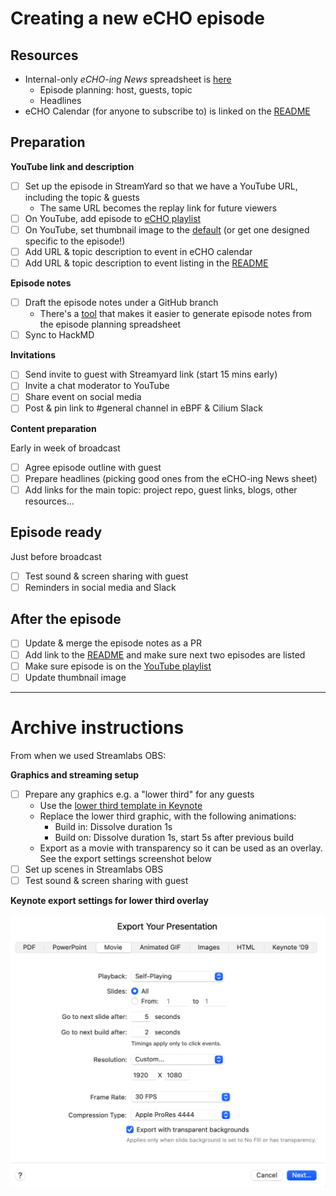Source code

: # Creating a new eCHO episode

## Resources

* Internal-only *eCHO-ing News* spreadsheet is [here](https://docs.google.com/spreadsheets/d/1Aq6sfOA06KbXNymt0UbBHYnvf-YWlR8e-oXjATzAigg/edit?usp=sharing)
  * Episode planning: host, guests, topic
  * Headlines
* eCHO Calendar (for anyone to subscribe to) is linked on the [README](README.md) 

## Preparation

**YouTube link and description**

* [ ] Set up the episode in StreamYard so that we have a YouTube URL, including the topic & guests
  * The same URL becomes the replay link for future viewers
* [ ] On YouTube, add episode to [eCHO playlist](https://www.youtube.com/playlist?list=PLDg_GiBbAx-mY3VFLPbLHcxo6wUjejAOC)
* [ ] On YouTube, set thumbnail image to the [default](https://github.com/isovalent/eCHO/blob/main/images/echo-cilium-ebpf-k8s.png) (or get one designed specific to the episode!) 
* [ ] Add URL & topic description to event in eCHO calendar 
* [ ] Add URL & topic description to event listing in the [README](README.md) 

**Episode notes**

* [ ] Draft the episode notes under a GitHub branch
  * There's a [tool](./episodes/README.md) that makes it easier to generate episode notes from the episode planning spreadsheet
* [ ] Sync to HackMD

**Invitations**

* [ ] Send invite to guest with Streamyard link (start 15 mins early)
* [ ] Invite a chat moderator to YouTube
* [ ] Share event on social media
* [ ] Post & pin link to #general channel in eBPF & Cilium Slack

**Content preparation**

Early in week of broadcast
* [ ] Agree episode outline with guest
* [ ] Prepare headlines (picking good ones from the eCHO-ing News sheet)
* [ ] Add links for the main topic: project repo, guest links, blogs, other resources...

## Episode ready

Just before broadcast
* [ ] Test sound & screen sharing with guest
* [ ] Reminders in social media and Slack

## After the episode

* [ ] Update & merge the episode notes as a PR
* [ ] Add link to the [README](README.md) and make sure next two episodes are listed
* [ ] Make sure episode is on the [YouTube playlist](https://www.youtube.com/playlist?list=PLDg_GiBbAx-mY3VFLPbLHcxo6wUjejAOC)
* [ ] Update thumbnail image

---------------------------------

# Archive instructions 

From when we used Streamlabs OBS:

**Graphics and streaming setup**

* [ ] Prepare any graphics e.g. a "lower third" for any guests
  * Use the [lower third template in Keynote](https://github.com/isovalent/eCHO/blob/main/streaming-assets/lower%20third%20example.key) 
  * Replace the lower third graphic, with the following animations:
    * Build in: Dissolve duration 1s
    * Build on: Dissolve duration 1s, start 5s after previous build
  * Export as a movie with transparency so it can be used as an overlay. See the export settings screenshot below
* [ ] Set up scenes in Streamlabs OBS
* [ ] Test sound & screen sharing with guest

**Keynote export settings for lower third overlay**

![](/images/overlay-keynote-export-settings.png)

***

#### [TASK STATEMENT]
Copy out each line of the entries above that holds "Streamlabs".

#### [SOLUTION FOR THIS PROBLEM]
From when we used Streamlabs OBS:
* [ ] Set up scenes in Streamlabs OBS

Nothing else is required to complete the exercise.